Finance

Godongwana’s mammoth medium-term budget

Finance Minister Enoch Godongwana has a huge task on his hands in delivering next week’s Medium-Term Budget Policy Statment (MTBPS). 

Not only will the minister have to balance fiscal consolidation with the need to boost the local economy, but he will also deliver the first budget statement under the Government of National Unity (GNU). 

The MTBPS is where the rubber hits the road for the GNU, Coronation economist Marie Antelme said. It will be the first time the political goodwill of the GNU has to be distilled into fiscal policy.

Available fiscal data for the year to date show that the National Treasury has maintained a firm hold on expenditures.

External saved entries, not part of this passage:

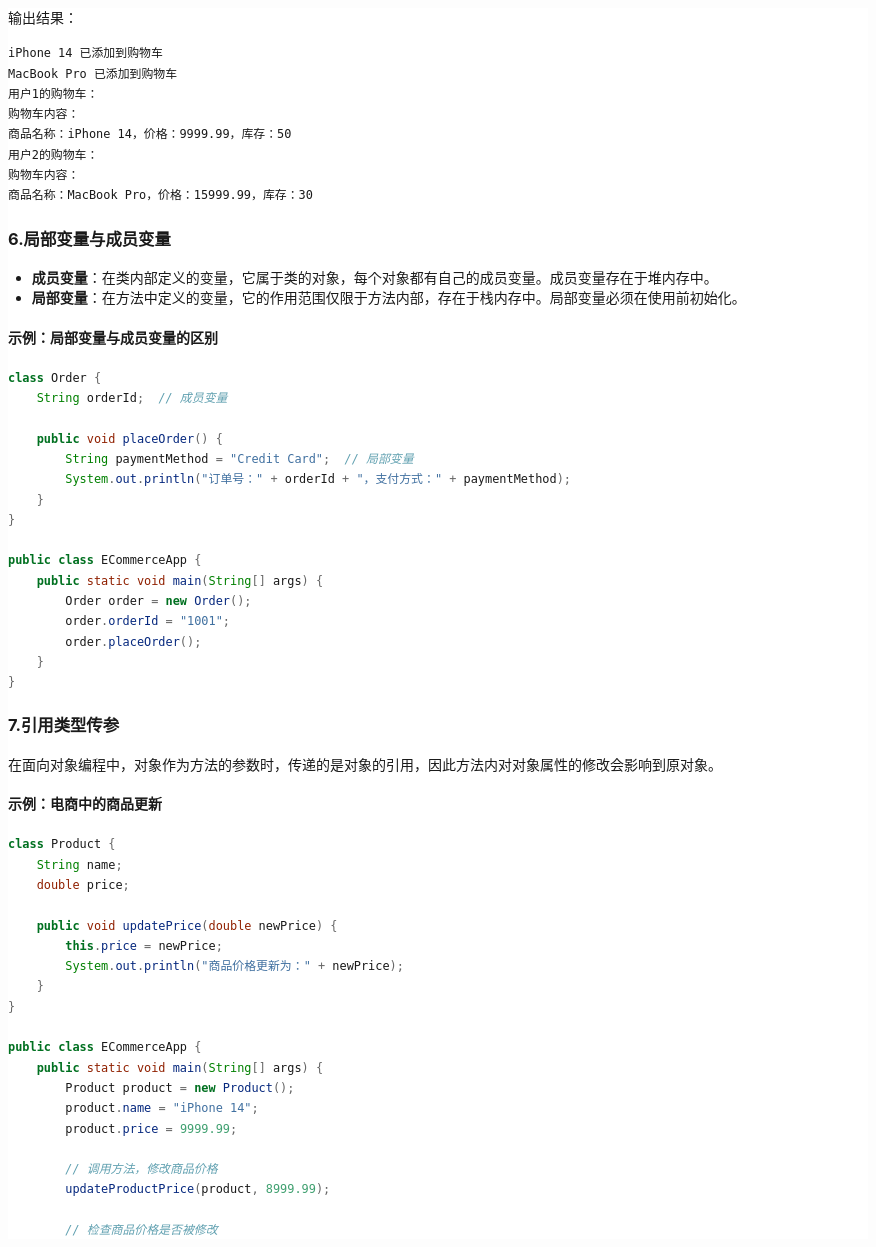 输出结果：

```
iPhone 14 已添加到购物车
MacBook Pro 已添加到购物车
用户1的购物车：
购物车内容：
商品名称：iPhone 14，价格：9999.99，库存：50
用户2的购物车：
购物车内容：
商品名称：MacBook Pro，价格：15999.99，库存：30
```

### 6.局部变量与成员变量

- **成员变量**：在类内部定义的变量，它属于类的对象，每个对象都有自己的成员变量。成员变量存在于堆内存中。
- **局部变量**：在方法中定义的变量，它的作用范围仅限于方法内部，存在于栈内存中。局部变量必须在使用前初始化。

#### 示例：局部变量与成员变量的区别

```java
class Order {
    String orderId;  // 成员变量

    public void placeOrder() {
        String paymentMethod = "Credit Card";  // 局部变量
        System.out.println("订单号：" + orderId + "，支付方式：" + paymentMethod);
    }
}

public class ECommerceApp {
    public static void main(String[] args) {
        Order order = new Order();
        order.orderId = "1001";
        order.placeOrder();
    }
}
```

### 7.引用类型传参

在面向对象编程中，对象作为方法的参数时，传递的是对象的引用，因此方法内对对象属性的修改会影响到原对象。

#### 示例：电商中的商品更新

```java
class Product {
    String name;
    double price;

    public void updatePrice(double newPrice) {
        this.price = newPrice;
        System.out.println("商品价格更新为：" + newPrice);
    }
}

public class ECommerceApp {
    public static void main(String[] args) {
        Product product = new Product();
        product.name = "iPhone 14";
        product.price = 9999.99;

        // 调用方法，修改商品价格
        updateProductPrice(product, 8999.99);

        // 检查商品价格是否被修改
```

However, government revenue will likely disappoint as corporate profits remain under pressure and VAT collection has been depressed by weak spending growth. 

Nonetheless, excluding the accounting impact of the Gold and Foreign Currency Exchange (GFECRA), cumulative expenditure is running at 4.3% year to date against a budget target of 4.5%. 

The pragmatic use of GFECRA profits should help reduce the debt stock by about 1.4% of GDP in 2024/25 and help slow down government debt growth in the next two fiscal years.

Despite this commendable consolidation, Antelme said the laundry list remains long. 

Practically, public sector wages have not been agreed upon. The February budget assumes a 4.5% increase from last year, but this is unlikely to hold. 

Coronation expects slightly higher increases at 5.2% for the period ahead. 

It also believes financial support to assist Transnet’s financial position will still be needed, and the financial failures at other state-owned enterprises (SOEs) remain unresolved. 

Thus, further bailouts cannot be ruled out, which poses a risk to the Treasury’s debt reduction efforts as it may have to take on billions more from Eskom, Transnet, and others. 

Treasury’s conditional debt bailouts have failed to have the desired effect on SOEs’ financial health, with Eskom being the only one to show a significant financial turnaround. 

The utility expects to break even in the current financial year and post a R12 billion profit in the 2026 financial year.

However, rising municipal debt, which has crossed R80 billion, poses a significant threat to this outlook. 

“We think the National Treasury will struggle to maintain the tight hold on expenditure given these demands and expect debt to continue to accumulate in the absence of considerably stronger growth,” Antelme said. 

The government’s growing debt burden is shown below, with its forecast compared to that of Coronation. 

Godongwana’s MTBPS is also expected to reveal how the new government plans to revive South Africa’s economic growth after a decade of stagnation. 

Antelme explained that South Africa’s economic stagnation really set in after the 2008/9 Global Financial Crisis.  

Average economic growth slowed from 4.1% in 2008 to 2.1% in 2015, including the support from the spending associated with the World Cup Soccer in 2010, offset by the onset of load-shedding. 

Since 2016, the average real GDP growth has been just 0.6% below the population growth rate, implying that South Africans have gotten poorer. 

The primary reason for the slowing was a steady collapse in investment, which undermined productivity and contributed to weak, low-quality employment and low economic-value consumption. 

The degradation of institutions, largely public but also private organisations, in a reinforcing loop systemically undermined confidence, and state capture exacerbated this process. 

Godongwana’s MTBPS is expected to show how the new government plans to unwind this decades-long decline without significantly increasing government spending. 

Antelme said the main focus should not be on creating a ‘new’ plan but rather on accelerating the implementation of reforms started under the previous administration. 

Reform of network industries, such as electricity, logistics, and water, should be top of mind as they present a significant hurdle to sustained economic growth. 

Much progress has been made regarding reform in the electricity sector, with the country experiencing no load-shedding for more than six months. 

However, progress has been painstakingly slow regarding Transnet and crime and corruption, the two other workstreams of the government-business partnership. 

Private participation is key to sustainably stronger fixed investment. However, it is still too early to see sufficient evidence of meaningful momentum in forming effective partnerships. 

Coronation is encouraged, though, by the increase in business confidence, which, if sustained, is a useful leading indicator of private investment.